Eriksen Line

The Eriksen moulding line is designed for production of chocolate centers for small lentils, balls, eggs, and similar articles and often given a final treatment of sugar-coating or polishing. The heart of the line is its cooled precision rollers forming the articles to perfection.

Choose between type ES, supplied with one mobile roller section, a cooling unit, a cooling tunnel including cooling compressor and cooling element as well as a sieve drum. The Type E is different by having a stationary roller section.  Both types can be accommodated with additional rollers, conveyors or sieves for future production. 


Product Samples

Chocolate eggs

The Eriksen Rollers gently moulds chocolate into uniformly and high quality eggs with a long shelf life. After a cooling process, the eggs can be sugar-coated in various colors. 

Chocolate lentils

Chocolate lentils are made in both white, milk and dark chocolate in high speed and capacity. The lentils can be sugar-coated in various colors after a cooling process. 

Chocolate balls

With the Eriksen Rollers you can mould uniform and accurate chocolate balls with a cooled precision. After a cooling process, the balls are ready to be sugar-coated. 

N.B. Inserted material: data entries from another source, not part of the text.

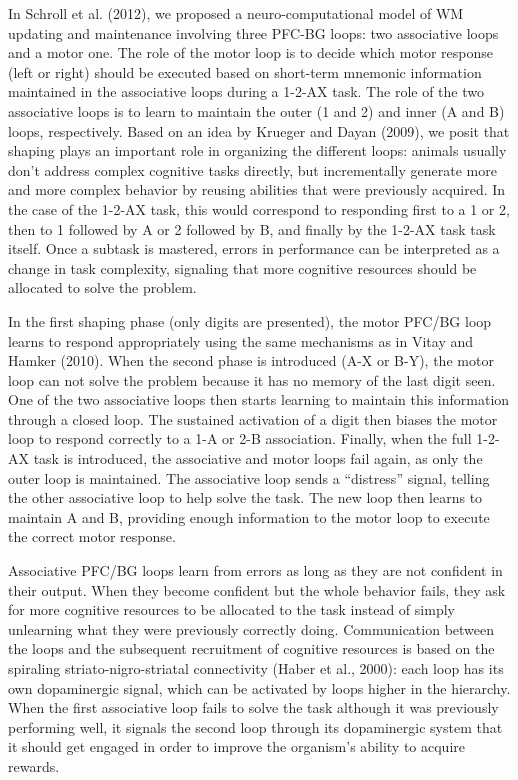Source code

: \documentclass[
  11pt,
  a4paper,
]{scrbook}
\begin{document}
In Schroll et al. (2012), we proposed a neuro-computational model of WM
updating and maintenance involving three PFC-BG loops: two associative
loops and a motor one. The role of the motor loop is to decide which
motor response (left or right) should be executed based on short-term
mnemonic information maintained in the associative loops during a 1-2-AX
task. The role of the two associative loops is to learn to maintain the
outer (1 and 2) and inner (A and B) loops, respectively. Based on an
idea by Krueger and Dayan (2009), we posit that shaping plays an
important role in organizing the different loops: animals usually don't
address complex cognitive tasks directly, but incrementally generate
more and more complex behavior by reusing abilities that were previously
acquired. In the case of the 1-2-AX task, this would correspond to
responding first to a 1 or 2, then to 1 followed by A or 2 followed by
B, and finally by the 1-2-AX task task itself. Once a subtask is
mastered, errors in performance can be interpreted as a change in task
complexity, signaling that more cognitive resources should be allocated
to solve the problem.

In the first shaping phase (only digits are presented), the motor PFC/BG
loop learns to respond appropriately using the same mechanisms as in
Vitay and Hamker (2010). When the second phase is introduced (A-X or
B-Y), the motor loop can not solve the problem because it has no memory
of the last digit seen. One of the two associative loops then starts
learning to maintain this information through a closed loop. The
sustained activation of a digit then biases the motor loop to respond
correctly to a 1-A or 2-B association. Finally, when the full 1-2-AX
task is introduced, the associative and motor loops fail again, as only
the outer loop is maintained. The associative loop sends a ``distress''
signal, telling the other associative loop to help solve the task. The
new loop then learns to maintain A and B, providing enough information
to the motor loop to execute the correct motor response.

Associative PFC/BG loops learn from errors as long as they are not
confident in their output. When they become confident but the whole
behavior fails, they ask for more cognitive resources to be allocated to
the task instead of simply unlearning what they were previously
correctly doing. Communication between the loops and the subsequent
recruitment of cognitive resources is based on the spiraling
striato-nigro-striatal connectivity (Haber et al., 2000): each loop has
its own dopaminergic signal, which can be activated by loops higher in
the hierarchy. When the first associative loop fails to solve the task
although it was previously performing well, it signals the second loop
through its dopaminergic system that it should get engaged in order to
improve the organism's ability to acquire rewards.
\end{document}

Experience cooled precision

The chocolate articles are formed between the two Eriksen rollers cooled down to a temperature between -15° and -25°C. This gives you a uniform and cooled precision, resulting in a perfectly shaped final product with a fine gloss, break and consistency. 

The changeover is easily performed between different products, such as lentils, balls, eggs, etc., simply by exchanging the roller. By having an extra set of Eriksen rollers in your moulding line you will achieve great efficiency and minimize your downtime between changeover.